» DATA FOR PROCESSING
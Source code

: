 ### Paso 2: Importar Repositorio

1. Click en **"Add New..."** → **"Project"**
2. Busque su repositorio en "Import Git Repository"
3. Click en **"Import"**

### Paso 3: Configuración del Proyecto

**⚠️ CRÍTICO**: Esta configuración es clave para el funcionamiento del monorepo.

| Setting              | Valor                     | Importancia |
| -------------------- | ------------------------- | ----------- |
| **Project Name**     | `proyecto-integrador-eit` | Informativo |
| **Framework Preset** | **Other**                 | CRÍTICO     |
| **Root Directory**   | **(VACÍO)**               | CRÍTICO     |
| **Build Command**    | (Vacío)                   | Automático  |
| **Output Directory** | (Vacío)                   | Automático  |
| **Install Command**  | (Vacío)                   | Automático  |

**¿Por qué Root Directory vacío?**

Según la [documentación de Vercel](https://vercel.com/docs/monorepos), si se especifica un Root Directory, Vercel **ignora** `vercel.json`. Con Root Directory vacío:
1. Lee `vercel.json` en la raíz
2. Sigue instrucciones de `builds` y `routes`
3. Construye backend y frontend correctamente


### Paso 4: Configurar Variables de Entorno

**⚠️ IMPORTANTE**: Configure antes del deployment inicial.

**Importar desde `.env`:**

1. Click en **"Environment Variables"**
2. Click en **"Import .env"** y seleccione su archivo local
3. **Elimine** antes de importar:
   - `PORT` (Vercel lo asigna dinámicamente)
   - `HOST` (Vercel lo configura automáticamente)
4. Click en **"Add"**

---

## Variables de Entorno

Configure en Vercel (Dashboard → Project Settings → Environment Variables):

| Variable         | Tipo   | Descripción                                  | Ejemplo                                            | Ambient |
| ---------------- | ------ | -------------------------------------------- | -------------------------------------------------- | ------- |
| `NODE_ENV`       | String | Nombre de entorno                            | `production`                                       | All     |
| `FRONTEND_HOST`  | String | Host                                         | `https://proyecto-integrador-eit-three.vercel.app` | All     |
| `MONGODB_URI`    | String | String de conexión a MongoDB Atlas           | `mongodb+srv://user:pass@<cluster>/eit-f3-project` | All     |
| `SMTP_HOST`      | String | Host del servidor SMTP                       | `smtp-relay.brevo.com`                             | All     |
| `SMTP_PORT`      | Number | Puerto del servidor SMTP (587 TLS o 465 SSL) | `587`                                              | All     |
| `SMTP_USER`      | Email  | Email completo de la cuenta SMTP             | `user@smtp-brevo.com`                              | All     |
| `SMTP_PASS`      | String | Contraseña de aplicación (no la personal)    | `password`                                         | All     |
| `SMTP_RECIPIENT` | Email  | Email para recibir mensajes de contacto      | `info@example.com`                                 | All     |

» BRIEF
Could you return the lines in the entries above that contain "Configure"?

» ANSWER SECTION
**⚠️ IMPORTANTE**: Configure antes del deployment inicial.
Configure en Vercel (Dashboard → Project Settings → Environment Variables):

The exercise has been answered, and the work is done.